Let’s talk about resilience next – do you have a story you can share with us?
About a year or two into painting, I’ve began to enter juried shows. There are a lot of artists out there! Some shows would get 400 to 600 entries and they had to whittle that down to 50 or maybe 60 pieces, watercolor, acrylic, oil, drawings and mixed media. Sometimes we could enter one other times we could enter two or three pieces I always enter as many as I could hoping for better odds and possibly one of them sparking the jurors interest and approval.
I don’t care if you’ve been painting for a year or for 23 years, when you don’t get accepted to a jury show, it stings. You’ve put your heart and soul into that piece. It’s one you really love. You feel certain that it’s going to get in the show. You really don’t care if you get best of show or place first second or third! You just want to be in the show!
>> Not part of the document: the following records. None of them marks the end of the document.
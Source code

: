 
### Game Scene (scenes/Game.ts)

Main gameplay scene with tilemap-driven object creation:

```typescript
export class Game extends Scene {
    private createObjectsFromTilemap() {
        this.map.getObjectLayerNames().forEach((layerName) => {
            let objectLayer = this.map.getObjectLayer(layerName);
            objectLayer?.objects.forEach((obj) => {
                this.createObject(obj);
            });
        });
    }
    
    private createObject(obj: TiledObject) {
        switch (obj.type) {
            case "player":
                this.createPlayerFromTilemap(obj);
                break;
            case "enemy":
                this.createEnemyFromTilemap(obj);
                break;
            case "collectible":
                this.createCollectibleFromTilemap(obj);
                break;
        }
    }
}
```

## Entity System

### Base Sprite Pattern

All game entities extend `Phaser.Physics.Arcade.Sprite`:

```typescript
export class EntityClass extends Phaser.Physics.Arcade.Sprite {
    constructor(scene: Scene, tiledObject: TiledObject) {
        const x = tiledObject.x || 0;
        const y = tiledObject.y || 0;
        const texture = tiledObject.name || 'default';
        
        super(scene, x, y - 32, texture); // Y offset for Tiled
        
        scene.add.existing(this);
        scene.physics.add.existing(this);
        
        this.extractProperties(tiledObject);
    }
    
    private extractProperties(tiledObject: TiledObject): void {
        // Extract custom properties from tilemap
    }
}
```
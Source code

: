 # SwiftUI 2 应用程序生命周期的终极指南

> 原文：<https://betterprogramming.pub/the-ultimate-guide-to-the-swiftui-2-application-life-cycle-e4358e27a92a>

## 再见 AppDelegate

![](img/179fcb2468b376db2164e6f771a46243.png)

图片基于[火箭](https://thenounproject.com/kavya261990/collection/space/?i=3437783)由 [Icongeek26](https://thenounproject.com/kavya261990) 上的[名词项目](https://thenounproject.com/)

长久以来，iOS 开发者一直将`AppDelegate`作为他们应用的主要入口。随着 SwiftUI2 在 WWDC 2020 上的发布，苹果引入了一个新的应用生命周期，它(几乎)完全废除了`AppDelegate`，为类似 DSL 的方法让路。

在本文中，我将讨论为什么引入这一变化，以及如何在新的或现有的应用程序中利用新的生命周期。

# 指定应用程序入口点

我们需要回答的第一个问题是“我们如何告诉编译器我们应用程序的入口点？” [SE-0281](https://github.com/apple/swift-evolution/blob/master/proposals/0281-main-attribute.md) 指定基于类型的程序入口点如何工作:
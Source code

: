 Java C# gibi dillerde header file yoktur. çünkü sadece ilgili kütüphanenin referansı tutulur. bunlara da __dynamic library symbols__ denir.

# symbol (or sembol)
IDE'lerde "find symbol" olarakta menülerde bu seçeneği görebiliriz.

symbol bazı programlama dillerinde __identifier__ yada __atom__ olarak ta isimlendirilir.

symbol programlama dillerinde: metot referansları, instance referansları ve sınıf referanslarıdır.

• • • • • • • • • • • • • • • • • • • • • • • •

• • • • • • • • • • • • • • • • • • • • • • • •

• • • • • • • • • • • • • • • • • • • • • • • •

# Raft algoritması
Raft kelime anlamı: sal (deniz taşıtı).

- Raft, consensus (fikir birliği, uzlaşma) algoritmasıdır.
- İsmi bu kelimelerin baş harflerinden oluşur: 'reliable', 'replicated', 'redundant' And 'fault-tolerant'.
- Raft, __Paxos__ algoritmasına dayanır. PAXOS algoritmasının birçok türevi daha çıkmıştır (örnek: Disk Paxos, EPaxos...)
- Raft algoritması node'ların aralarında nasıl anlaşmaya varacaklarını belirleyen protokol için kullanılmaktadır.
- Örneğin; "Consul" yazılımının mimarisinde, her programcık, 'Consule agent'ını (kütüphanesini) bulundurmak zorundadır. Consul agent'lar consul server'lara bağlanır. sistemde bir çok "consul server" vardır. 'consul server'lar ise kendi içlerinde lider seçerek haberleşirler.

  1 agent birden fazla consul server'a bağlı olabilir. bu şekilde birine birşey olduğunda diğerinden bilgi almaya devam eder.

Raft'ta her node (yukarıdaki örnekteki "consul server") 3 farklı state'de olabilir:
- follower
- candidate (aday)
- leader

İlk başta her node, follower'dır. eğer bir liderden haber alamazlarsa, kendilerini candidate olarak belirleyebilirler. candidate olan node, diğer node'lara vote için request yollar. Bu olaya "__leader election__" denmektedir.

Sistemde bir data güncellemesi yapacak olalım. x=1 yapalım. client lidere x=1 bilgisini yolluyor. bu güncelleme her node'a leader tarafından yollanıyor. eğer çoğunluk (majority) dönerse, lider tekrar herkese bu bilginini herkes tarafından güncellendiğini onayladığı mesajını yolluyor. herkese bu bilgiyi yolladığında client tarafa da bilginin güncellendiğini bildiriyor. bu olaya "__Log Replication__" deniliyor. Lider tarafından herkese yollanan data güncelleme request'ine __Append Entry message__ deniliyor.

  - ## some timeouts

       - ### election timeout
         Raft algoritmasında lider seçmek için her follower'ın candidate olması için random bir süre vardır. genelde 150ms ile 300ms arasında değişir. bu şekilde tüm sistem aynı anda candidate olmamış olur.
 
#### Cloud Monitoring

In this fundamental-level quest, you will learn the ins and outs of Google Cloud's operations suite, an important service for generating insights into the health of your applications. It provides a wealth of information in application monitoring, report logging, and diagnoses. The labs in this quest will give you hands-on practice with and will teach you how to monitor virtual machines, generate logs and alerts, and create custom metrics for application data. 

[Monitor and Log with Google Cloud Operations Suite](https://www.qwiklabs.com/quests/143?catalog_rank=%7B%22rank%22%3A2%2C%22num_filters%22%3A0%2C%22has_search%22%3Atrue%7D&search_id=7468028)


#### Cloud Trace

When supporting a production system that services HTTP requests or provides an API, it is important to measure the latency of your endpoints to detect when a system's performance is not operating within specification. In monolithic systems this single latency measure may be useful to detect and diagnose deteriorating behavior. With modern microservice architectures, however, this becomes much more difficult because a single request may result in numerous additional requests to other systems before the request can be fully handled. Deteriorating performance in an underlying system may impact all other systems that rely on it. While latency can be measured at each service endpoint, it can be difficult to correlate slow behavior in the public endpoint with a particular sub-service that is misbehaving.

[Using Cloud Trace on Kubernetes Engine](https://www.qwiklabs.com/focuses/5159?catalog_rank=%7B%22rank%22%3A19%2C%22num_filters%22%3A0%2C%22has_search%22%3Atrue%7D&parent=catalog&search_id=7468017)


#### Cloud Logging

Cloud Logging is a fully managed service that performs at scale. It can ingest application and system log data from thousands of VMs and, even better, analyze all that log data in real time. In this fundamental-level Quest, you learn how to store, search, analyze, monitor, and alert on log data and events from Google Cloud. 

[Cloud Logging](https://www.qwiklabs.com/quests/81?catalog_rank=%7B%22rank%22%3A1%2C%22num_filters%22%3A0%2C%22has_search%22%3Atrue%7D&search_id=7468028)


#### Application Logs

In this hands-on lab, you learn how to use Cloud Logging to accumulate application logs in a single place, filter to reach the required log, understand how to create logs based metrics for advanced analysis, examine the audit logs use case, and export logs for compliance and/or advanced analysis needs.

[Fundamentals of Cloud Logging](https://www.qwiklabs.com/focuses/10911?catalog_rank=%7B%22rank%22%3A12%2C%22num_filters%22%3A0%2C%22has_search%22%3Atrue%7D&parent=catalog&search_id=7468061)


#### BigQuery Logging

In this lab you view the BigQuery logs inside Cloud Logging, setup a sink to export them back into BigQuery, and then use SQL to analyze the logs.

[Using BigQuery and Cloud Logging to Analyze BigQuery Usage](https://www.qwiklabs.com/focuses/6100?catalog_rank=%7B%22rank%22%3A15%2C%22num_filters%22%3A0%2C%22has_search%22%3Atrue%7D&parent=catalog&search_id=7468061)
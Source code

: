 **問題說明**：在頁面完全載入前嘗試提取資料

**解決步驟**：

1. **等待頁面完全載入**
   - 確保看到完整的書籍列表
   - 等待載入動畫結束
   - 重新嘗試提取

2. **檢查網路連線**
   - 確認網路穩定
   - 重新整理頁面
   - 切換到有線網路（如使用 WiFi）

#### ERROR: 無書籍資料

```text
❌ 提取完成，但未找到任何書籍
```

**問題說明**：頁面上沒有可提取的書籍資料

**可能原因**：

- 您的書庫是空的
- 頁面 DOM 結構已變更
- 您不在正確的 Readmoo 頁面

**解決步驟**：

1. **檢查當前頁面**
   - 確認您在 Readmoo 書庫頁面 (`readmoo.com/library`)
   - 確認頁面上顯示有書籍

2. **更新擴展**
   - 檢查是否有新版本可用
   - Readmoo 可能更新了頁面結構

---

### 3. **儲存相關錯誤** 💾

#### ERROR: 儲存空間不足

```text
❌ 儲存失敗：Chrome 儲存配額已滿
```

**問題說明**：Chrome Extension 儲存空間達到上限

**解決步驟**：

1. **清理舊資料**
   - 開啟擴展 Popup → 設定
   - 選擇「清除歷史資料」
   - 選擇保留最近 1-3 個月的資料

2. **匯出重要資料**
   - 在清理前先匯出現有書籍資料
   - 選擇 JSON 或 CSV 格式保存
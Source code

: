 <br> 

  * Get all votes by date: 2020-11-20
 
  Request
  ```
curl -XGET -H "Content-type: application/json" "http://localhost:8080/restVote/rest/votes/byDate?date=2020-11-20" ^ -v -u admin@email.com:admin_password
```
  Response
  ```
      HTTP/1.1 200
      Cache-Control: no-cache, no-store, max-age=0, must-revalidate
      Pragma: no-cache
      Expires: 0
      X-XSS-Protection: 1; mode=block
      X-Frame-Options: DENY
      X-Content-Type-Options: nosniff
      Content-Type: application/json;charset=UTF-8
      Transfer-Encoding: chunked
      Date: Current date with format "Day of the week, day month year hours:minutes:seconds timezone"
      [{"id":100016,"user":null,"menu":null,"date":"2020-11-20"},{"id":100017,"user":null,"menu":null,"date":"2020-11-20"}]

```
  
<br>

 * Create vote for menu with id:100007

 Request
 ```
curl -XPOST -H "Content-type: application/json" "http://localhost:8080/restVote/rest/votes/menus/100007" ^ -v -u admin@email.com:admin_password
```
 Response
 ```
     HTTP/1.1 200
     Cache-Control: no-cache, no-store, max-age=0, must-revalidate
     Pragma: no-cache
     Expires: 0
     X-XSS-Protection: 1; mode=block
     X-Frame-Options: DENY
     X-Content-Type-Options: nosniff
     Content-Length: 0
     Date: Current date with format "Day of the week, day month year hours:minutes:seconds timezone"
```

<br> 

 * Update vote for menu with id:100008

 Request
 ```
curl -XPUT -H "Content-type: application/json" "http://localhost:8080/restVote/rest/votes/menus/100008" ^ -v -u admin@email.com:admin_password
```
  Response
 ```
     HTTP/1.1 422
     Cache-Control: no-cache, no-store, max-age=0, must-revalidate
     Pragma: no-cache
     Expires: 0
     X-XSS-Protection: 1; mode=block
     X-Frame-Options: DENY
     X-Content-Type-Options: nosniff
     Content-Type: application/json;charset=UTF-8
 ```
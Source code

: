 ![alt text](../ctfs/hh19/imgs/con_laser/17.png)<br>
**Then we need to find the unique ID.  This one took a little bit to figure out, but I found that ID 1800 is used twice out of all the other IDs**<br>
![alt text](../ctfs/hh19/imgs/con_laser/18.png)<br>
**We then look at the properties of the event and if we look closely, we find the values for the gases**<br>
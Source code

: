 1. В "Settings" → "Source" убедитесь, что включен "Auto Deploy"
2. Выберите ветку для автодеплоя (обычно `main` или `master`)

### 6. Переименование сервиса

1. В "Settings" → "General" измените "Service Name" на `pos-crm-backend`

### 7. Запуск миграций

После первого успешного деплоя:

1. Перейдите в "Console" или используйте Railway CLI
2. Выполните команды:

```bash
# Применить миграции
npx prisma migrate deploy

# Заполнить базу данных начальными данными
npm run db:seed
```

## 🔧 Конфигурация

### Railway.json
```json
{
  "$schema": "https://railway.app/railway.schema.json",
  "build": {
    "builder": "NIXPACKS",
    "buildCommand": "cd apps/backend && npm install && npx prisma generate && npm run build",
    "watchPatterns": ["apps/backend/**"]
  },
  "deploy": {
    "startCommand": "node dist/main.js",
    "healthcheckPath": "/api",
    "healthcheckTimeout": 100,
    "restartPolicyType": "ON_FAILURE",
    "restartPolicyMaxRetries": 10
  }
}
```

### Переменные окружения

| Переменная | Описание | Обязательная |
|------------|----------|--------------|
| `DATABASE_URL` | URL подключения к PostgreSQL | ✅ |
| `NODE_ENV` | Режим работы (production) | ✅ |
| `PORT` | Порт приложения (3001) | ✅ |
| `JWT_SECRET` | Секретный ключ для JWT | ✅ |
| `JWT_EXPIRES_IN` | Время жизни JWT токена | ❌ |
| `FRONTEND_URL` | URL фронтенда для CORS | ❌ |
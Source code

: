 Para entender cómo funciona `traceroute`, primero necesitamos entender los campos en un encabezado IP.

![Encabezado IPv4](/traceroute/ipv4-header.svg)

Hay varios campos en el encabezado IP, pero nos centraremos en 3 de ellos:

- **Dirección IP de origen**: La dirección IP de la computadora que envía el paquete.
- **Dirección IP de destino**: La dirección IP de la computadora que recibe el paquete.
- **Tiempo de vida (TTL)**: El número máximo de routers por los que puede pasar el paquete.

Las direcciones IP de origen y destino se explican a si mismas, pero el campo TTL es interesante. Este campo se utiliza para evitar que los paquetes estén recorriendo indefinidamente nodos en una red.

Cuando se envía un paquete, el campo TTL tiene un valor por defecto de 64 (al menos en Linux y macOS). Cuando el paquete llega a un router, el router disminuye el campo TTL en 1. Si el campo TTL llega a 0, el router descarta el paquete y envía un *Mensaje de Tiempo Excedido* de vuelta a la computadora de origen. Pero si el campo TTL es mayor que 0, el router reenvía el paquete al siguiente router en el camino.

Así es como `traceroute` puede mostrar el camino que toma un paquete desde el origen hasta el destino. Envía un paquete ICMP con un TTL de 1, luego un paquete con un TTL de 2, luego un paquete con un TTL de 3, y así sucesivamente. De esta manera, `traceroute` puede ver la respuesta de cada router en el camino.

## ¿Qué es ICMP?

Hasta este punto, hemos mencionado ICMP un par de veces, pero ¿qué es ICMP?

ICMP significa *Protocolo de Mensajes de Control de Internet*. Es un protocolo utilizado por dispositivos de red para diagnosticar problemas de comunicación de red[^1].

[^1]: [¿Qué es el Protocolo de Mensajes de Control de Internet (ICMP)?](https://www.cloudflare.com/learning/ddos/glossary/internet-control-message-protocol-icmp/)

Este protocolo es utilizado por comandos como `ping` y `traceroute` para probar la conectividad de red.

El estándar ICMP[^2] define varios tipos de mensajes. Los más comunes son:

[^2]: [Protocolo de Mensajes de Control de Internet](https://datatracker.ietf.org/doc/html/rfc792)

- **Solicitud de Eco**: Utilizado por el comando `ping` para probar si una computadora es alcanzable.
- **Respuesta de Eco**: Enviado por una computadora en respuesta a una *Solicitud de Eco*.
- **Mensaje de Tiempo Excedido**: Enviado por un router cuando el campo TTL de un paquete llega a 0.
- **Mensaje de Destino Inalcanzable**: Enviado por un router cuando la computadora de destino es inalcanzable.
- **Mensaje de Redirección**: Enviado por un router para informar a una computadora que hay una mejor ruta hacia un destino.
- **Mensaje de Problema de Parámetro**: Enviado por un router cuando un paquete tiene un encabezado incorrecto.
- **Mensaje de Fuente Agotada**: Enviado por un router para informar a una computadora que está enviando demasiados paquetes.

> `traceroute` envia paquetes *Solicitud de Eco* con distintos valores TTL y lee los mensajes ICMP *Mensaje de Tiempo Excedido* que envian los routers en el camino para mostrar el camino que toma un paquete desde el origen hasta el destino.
Then the day comes where you get notification that your peace was accepted or, not approved. Not being accepted can be very difficult for many of us. We may be driving our painting back home swearing that we never want to paint again. “We are no good”. We have failed. If that sounds familiar to you, it does to me as well. We have to remember that art is a very subjective thing. Not everybody’s taste is like ours. If you were the juror in a show, you would be making the decisions of what would get in and what would not get in. It’s just that simple. Someone makes a choice and we have to live with it. It doesn’t mean we are bad painters or that our work is terrible, it just didn’t suit the taste of the juror.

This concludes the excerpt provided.